Study material:
# # # #

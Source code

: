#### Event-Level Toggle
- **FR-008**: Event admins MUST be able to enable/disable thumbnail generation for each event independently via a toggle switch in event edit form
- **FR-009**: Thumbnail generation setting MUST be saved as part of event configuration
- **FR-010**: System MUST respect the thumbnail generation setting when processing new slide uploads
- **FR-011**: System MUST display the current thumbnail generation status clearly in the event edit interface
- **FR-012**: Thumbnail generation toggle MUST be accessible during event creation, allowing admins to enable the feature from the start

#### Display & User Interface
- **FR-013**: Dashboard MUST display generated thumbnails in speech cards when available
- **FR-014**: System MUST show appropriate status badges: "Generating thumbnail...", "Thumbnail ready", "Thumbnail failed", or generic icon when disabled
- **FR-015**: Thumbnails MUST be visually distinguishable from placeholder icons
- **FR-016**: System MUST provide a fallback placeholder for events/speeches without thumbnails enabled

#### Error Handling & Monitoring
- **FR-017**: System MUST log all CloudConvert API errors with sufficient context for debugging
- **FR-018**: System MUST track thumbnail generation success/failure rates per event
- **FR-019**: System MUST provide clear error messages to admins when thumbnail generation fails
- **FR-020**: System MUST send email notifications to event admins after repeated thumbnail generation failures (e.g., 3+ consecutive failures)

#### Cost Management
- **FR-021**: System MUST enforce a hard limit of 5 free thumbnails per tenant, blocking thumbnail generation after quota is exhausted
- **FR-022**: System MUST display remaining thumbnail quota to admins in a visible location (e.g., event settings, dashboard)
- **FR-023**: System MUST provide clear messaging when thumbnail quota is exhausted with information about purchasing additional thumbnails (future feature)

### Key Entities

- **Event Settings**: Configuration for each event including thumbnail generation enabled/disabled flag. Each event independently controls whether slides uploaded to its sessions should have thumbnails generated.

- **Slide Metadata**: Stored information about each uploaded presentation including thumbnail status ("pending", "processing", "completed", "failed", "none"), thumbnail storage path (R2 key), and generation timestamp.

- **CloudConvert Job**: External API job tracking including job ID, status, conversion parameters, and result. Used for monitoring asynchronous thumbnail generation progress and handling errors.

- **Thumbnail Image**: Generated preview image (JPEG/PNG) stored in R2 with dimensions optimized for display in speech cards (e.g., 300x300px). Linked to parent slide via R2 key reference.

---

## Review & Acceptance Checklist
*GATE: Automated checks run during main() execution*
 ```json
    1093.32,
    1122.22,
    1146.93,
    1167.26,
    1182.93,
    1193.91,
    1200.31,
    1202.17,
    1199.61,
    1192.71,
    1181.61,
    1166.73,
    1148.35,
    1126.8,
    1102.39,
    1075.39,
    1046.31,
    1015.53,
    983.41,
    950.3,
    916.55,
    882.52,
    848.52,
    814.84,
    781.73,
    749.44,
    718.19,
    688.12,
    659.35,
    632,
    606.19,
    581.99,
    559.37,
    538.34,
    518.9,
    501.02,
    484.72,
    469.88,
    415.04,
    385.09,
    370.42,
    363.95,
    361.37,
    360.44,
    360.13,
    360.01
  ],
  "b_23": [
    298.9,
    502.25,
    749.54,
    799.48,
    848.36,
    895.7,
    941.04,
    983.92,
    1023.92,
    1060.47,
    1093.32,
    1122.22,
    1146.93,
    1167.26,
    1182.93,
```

# # # #

Exercise brief: Write the records out again. Keep every line exactly as it is.

Response below:
Source code

:#### Event-Level Toggle
- **FR-008**: Event admins MUST be able to enable/disable thumbnail generation for each event independently via a toggle switch in event edit form
- **FR-009**: Thumbnail generation setting MUST be saved as part of event configuration
- **FR-010**: System MUST respect the thumbnail generation setting when processing new slide uploads
- **FR-011**: System MUST display the current thumbnail generation status clearly in the event edit interface
- **FR-012**: Thumbnail generation toggle MUST be accessible during event creation, allowing admins to enable the feature from the start

#### Display & User Interface
- **FR-013**: Dashboard MUST display generated thumbnails in speech cards when available
- **FR-014**: System MUST show appropriate status badges: "Generating thumbnail...", "Thumbnail ready", "Thumbnail failed", or generic icon when disabled
- **FR-015**: Thumbnails MUST be visually distinguishable from placeholder icons
- **FR-016**: System MUST provide a fallback placeholder for events/speeches without thumbnails enabled

#### Error Handling & Monitoring
- **FR-017**: System MUST log all CloudConvert API errors with sufficient context for debugging
- **FR-018**: System MUST track thumbnail generation success/failure rates per event
- **FR-019**: System MUST provide clear error messages to admins when thumbnail generation fails
- **FR-020**: System MUST send email notifications to event admins after repeated thumbnail generation failures (e.g., 3+ consecutive failures)

#### Cost Management
- **FR-021**: System MUST enforce a hard limit of 5 free thumbnails per tenant, blocking thumbnail generation after quota is exhausted
- **FR-022**: System MUST display remaining thumbnail quota to admins in a visible location (e.g., event settings, dashboard)
- **FR-023**: System MUST provide clear messaging when thumbnail quota is exhausted with information about purchasing additional thumbnails (future feature)

### Key Entities

- **Event Settings**: Configuration for each event including thumbnail generation enabled/disabled flag. Each event independently controls whether slides uploaded to its sessions should have thumbnails generated.

- **Slide Metadata**: Stored information about each uploaded presentation including thumbnail status ("pending", "processing", "completed", "failed", "none"), thumbnail storage path (R2 key), and generation timestamp.

- **CloudConvert Job**: External API job tracking including job ID, status, conversion parameters, and result. Used for monitoring asynchronous thumbnail generation progress and handling errors.

- **Thumbnail Image**: Generated preview image (JPEG/PNG) stored in R2 with dimensions optimized for display in speech cards (e.g., 300x300px). Linked to parent slide via R2 key reference.

---

## Review & Acceptance Checklist
*GATE: Automated checks run during main() execution*
 ```json
    1093.32,
    1122.22,
    1146.93,
    1167.26,
    1182.93,
    1193.91,
    1200.31,
    1202.17,
    1199.61,
    1192.71,
    1181.61,
    1166.73,
    1148.35,
    1126.8,
    1102.39,
    1075.39,
    1046.31,
    1015.53,
    983.41,
    950.3,
    916.55,
    882.52,
    848.52,
    814.84,
    781.73,
    749.44,
    718.19,
    688.12,
    659.35,
    632,
    606.19,
    581.99,
    559.37,
    538.34,
    518.9,
    501.02,
    484.72,
    469.88,
    415.04,
    385.09,
    370.42,
    363.95,
    361.37,
    360.44,
    360.13,
    360.01
  ],
  "b_23": [
    298.9,
    502.25,
    749.54,
    799.48,
    848.36,
    895.7,
    941.04,
    983.92,
    1023.92,
    1060.47,
    1093.32,
    1122.22,
    1146.93,
    1167.26,
    1182.93,
```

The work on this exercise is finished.